### [Task requirements]
Return every entry in full, with no alterations.

### [Provided data]
++++++

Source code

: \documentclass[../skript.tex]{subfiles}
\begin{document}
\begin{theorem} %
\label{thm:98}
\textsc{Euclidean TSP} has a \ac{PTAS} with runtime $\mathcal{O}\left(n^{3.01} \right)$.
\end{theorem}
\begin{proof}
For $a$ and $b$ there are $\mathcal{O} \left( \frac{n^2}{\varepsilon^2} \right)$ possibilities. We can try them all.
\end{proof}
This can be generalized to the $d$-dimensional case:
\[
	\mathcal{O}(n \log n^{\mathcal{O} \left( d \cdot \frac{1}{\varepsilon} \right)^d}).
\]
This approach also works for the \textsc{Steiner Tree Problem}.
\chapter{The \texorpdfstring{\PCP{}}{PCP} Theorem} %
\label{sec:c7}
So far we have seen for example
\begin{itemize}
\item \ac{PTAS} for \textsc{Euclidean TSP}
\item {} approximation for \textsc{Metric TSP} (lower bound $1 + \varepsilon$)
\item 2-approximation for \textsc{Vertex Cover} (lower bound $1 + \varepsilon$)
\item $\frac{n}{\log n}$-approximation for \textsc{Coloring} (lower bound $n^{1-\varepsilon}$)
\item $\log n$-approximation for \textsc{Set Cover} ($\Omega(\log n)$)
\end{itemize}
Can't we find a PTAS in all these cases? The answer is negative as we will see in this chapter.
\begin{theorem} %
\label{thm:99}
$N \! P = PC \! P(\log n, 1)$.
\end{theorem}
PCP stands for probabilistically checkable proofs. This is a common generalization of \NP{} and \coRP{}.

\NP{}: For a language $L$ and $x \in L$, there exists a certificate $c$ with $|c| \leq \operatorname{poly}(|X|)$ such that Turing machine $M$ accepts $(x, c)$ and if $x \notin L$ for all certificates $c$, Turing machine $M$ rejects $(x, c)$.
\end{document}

++++++

### [Response to the task]
Source code

: \documentclass[../skript.tex]{subfiles}
\begin{document}
\begin{theorem} %
\label{thm:98}
\textsc{Euclidean TSP} has a \ac{PTAS} with runtime $\mathcal{O}\left(n^{3.01} \right)$.
\end{theorem}
\begin{proof}
For $a$ and $b$ there are $\mathcal{O} \left( \frac{n^2}{\varepsilon^2} \right)$ possibilities. We can try them all.
\end{proof}
This can be generalized to the $d$-dimensional case:
\[
	\mathcal{O}(n \log n^{\mathcal{O} \left( d \cdot \frac{1}{\varepsilon} \right)^d}).
\]
This approach also works for the \textsc{Steiner Tree Problem}.
\chapter{The \texorpdfstring{\PCP{}}{PCP} Theorem} %
\label{sec:c7}
So far we have seen for example
\begin{itemize}
\item \ac{PTAS} for \textsc{Euclidean TSP}
\item {} approximation for \textsc{Metric TSP} (lower bound $1 + \varepsilon$)
\item 2-approximation for \textsc{Vertex Cover} (lower bound $1 + \varepsilon$)
\item $\frac{n}{\log n}$-approximation for \textsc{Coloring} (lower bound $n^{1-\varepsilon}$)
\item $\log n$-approximation for \textsc{Set Cover} ($\Omega(\log n)$)
\end{itemize}
Can't we find a PTAS in all these cases? The answer is negative as we will see in this chapter.
\begin{theorem} %
\label{thm:99}
$N \! P = PC \! P(\log n, 1)$.
\end{theorem}
PCP stands for probabilistically checkable proofs. This is a common generalization of \NP{} and \coRP{}.

\NP{}: For a language $L$ and $x \in L$, there exists a certificate $c$ with $|c| \leq \operatorname{poly}(|X|)$ such that Turing machine $M$ accepts $(x, c)$ and if $x \notin L$ for all certificates $c$, Turing machine $M$ rejects $(x, c)$.
\end{document}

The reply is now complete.